▶ [Task item]: Exactly as written, reproduce the lines from the beginning of the data through the line containing "CUIのツイッタークライアントを起動する。"; the pictures are not reproduced.

╔══

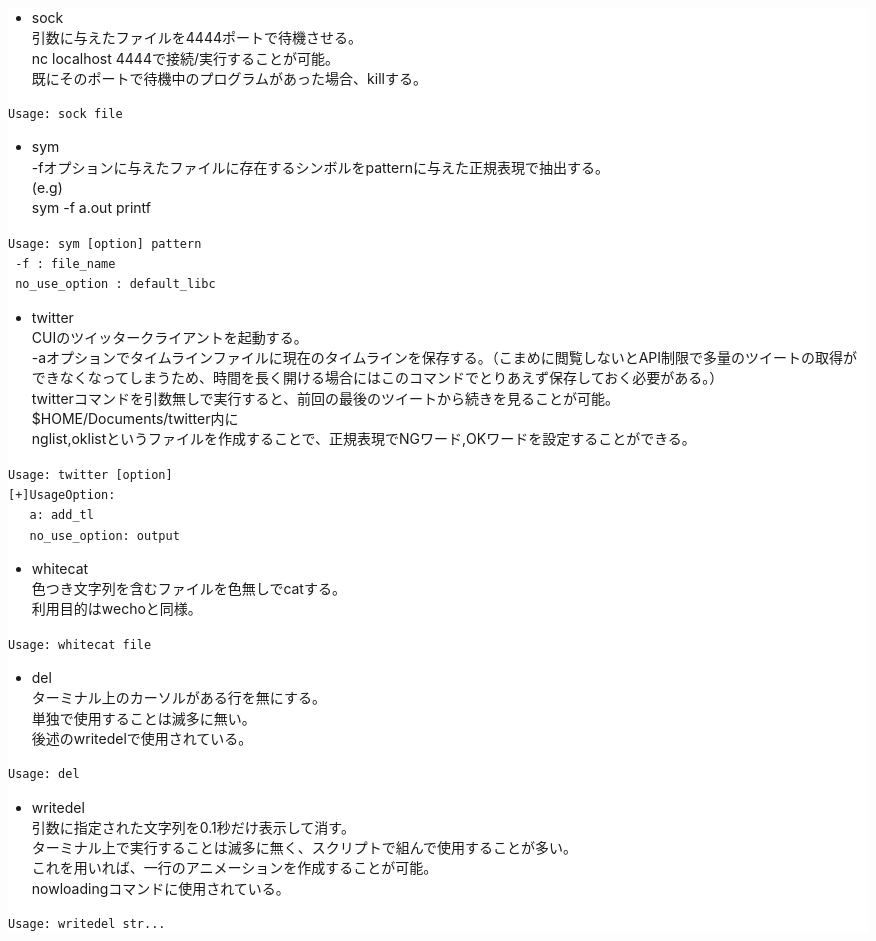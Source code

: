 * sock  
引数に与えたファイルを4444ポートで待機させる。  
nc localhost 4444で接続/実行することが可能。  
既にそのポートで待機中のプログラムがあった場合、killする。  
```  
Usage: sock file  
```  
  
* sym  
-fオプションに与えたファイルに存在するシンボルをpatternに与えた正規表現で抽出する。  
(e.g)  
sym -f a.out printf  
```  
Usage: sym [option] pattern  
 -f : file_name  
 no_use_option : default_libc  
```  
  
* twitter  
CUIのツイッタークライアントを起動する。  
-aオプションでタイムラインファイルに現在のタイムラインを保存する。（こまめに閲覧しないとAPI制限で多量のツイートの取得ができなくなってしまうため、時間を長く開ける場合にはこのコマンドでとりあえず保存しておく必要がある。）  
twitterコマンドを引数無しで実行すると、前回の最後のツイートから続きを見ることが可能。  
$HOME/Documents/twitter内に  
nglist,oklistというファイルを作成することで、正規表現でNGワード,OKワードを設定することができる。  
```  
Usage: twitter [option]  
[+]UsageOption:  
   a: add_tl  
   no_use_option: output  
```  
  
* whitecat  
色つき文字列を含むファイルを色無しでcatする。  
利用目的はwechoと同様。  
```  
Usage: whitecat file  
```  
  
* del  
ターミナル上のカーソルがある行を無にする。  
単独で使用することは滅多に無い。  
後述のwritedelで使用されている。  
```  
Usage: del  
```  
  
* writedel  
引数に指定された文字列を0.1秒だけ表示して消す。  
ターミナル上で実行することは滅多に無く、スクリプトで組んで使用することが多い。  
これを用いれば、一行のアニメーションを作成することが可能。  
nowloadingコマンドに使用されている。  
```  
Usage: writedel str...  
```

╚══

▶ [Completed task]:
Source code

: * sock  
引数に与えたファイルを4444ポートで待機させる。  
nc localhost 4444で接続/実行することが可能。  
既にそのポートで待機中のプログラムがあった場合、killする。  
```  
Usage: sock file  
```  
  
* sym  
-fオプションに与えたファイルに存在するシンボルをpatternに与えた正規表現で抽出する。  
(e.g)  
sym -f a.out printf  
```  
Usage: sym [option] pattern  
 -f : file_name  
 no_use_option : default_libc  
```  
  
* twitter  
CUIのツイッタークライアントを起動する。  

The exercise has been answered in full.